Following the Mandela years, Ramaphosa would have been tasked with taking a much-loved national hero’s vision forward. Instead he must revive the national hero’s legacy and save his party from ruin.

The ANC took a battering in local elections in 2016, mired in scandal, corruption and weak governance, and it hopes that in Ramaphosa, they have a leader to change the narrative for the 2019 vote.

Overlooked

Ramaphosa was Mandela’s close aide and the ANC’s chief negotiator in historic talks that brought the end of apartheid.

Despite Mandela’s faith in him, he overlooked Ramaphosa and chose F.W. de Klerk as his first deputy in his historic 1994 election win.

Ramaphosa skipped Mandela’s inauguration and didn’t take a role in government, serving as an MP and chair of the constitutional assembly. He led the country in drafting its post-apartheid constitution.

At the end of his reign, Mandela wanted Ramaphosa to take over as ANC leader, but when the party chose Thabo Mbeki over him, Ramaphosa left and concentrated on his business efforts, building an empire in the ’90s and 2000s’, growing his popularity among South Africans outside the political sphere in the meantime.

In 2015, Forbes valued his net worth at $450 million, making him one of Africa’s richest people. It was an enormous rise for a man who, like many of South Africa’s anti-apartheid activists, came from humble beginnings. He was born in Johannesburg’s Soweto township in 1952 to a retired police officer father and worked his way up from being a law student to a prominent public figure and a wealthy businessman.

His pedigree as an activist alongside Mandela and a trade unionist for miners made him highly likeable in a country that still struggles with stark inequality and a floundering economy.

Ramaphosa returned to the ANC in 2012 and dethroned Zuma as party leader in December last year, in what was the clear beginning of Zuma’s demise.

Restoring Mandela’s legacy

Ramaphosa has made cleaning up the ANC his top priority and told CNN’s Christiane Amanpour in January that he wanted to return the party to Mandela’s values of honesty, truth and integrity.

“My campaign to become leader of the ANC was pivoted on two things: Renewing the ANC and taking back to the values the were espoused and subscribed to by Nelson Mandela, Oliver Thambo and many other leaders,” he said.

He also swore “to go deep into the roots of this corruption” and address historic allegations, sending a warning to Zuma that his resignation will not necessarily mean immunity.

He told CNN he would set up commission of inquiry to target the individuals and companies that “have captured our state institutions and were just stealing money left, right and center.”
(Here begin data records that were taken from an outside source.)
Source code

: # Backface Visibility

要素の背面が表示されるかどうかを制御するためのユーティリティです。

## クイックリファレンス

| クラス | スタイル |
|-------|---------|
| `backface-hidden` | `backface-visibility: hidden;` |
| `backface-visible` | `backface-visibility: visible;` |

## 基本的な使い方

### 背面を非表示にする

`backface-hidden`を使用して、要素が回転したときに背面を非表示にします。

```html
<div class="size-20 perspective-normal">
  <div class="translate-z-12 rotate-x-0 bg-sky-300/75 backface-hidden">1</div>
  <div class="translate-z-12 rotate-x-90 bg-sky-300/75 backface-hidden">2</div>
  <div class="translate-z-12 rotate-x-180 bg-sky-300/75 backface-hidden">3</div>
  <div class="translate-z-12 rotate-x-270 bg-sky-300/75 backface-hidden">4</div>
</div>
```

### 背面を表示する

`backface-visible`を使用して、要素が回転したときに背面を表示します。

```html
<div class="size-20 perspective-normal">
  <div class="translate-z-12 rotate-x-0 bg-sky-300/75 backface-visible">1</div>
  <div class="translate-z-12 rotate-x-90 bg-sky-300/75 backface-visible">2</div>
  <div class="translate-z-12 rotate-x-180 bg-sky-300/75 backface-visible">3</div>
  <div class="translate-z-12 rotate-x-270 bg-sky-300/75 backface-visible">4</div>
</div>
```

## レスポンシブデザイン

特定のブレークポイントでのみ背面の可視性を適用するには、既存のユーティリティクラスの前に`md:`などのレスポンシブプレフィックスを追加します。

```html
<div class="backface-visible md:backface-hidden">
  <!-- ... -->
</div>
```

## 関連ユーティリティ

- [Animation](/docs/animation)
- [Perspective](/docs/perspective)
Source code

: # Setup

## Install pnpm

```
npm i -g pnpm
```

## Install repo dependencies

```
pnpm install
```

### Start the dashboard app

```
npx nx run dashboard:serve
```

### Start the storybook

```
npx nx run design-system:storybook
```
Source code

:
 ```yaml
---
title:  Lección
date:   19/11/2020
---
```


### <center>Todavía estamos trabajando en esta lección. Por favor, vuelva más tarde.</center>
A police raid Wednesday on the home of the wealthy Gupta brothers over a corruption case linked to Zuma bore the hallmarks of Ramaphosa’s pledge. Zuma and the Guptas deny allegations in the case, which involved benefits to assist poor black farmers.

Uphill battle

But Ramaphosa has had his own moments of scandal. He came under fire over dozens of deaths in shootings at a South African platinum mine in 2012. Ramaphosa at the time sat on the board of London-based Lonmin, the company that operated the Marikana site, in a particularly stinging case for a figure who rose to fame as a prominent union leader for miners.

Forty-four people were reported killed, including 34 miners, in two incidents at the mine. Seventy-eight others were injured.

A judicial report criticized the company, unions and the South African police over the deaths. Ramaphosa later left the board.

He also faces more immediate challenges. ANC infighting has not disappeared. Ramaphosa won the party leadership by a very narrow margin, and old foes and analysts are still openly critical of him.

Moeletsi Mbeki, deputy chairman of the South African Institute for International Affairs and brother of former president Thabo Mbeki, said Ramaphosa was still part of the old guard that has sunk the ANC.

“(He) was part of the policies that have led to the decline of South Africa, so why do people think all of a sudden he’s got some hidden secrets that he is going to put in place?” Moeletsi Mbeki said.

But there is optimism that Ramaphosa will help bring prosperity to the country.

Since Ramaphosa’s appointment as president of the ANC in December, the South African rand has gained 10% against the US dollar.

Rebooting the economy, however, won’t be an easy task. Under Zuma, it sank into recession twice — in 2009 and 2017 — falling behind its emerging market peers. GDP growth has averaged less than 2% since 2009, one of the weakest rates in sub-Saharan Africa.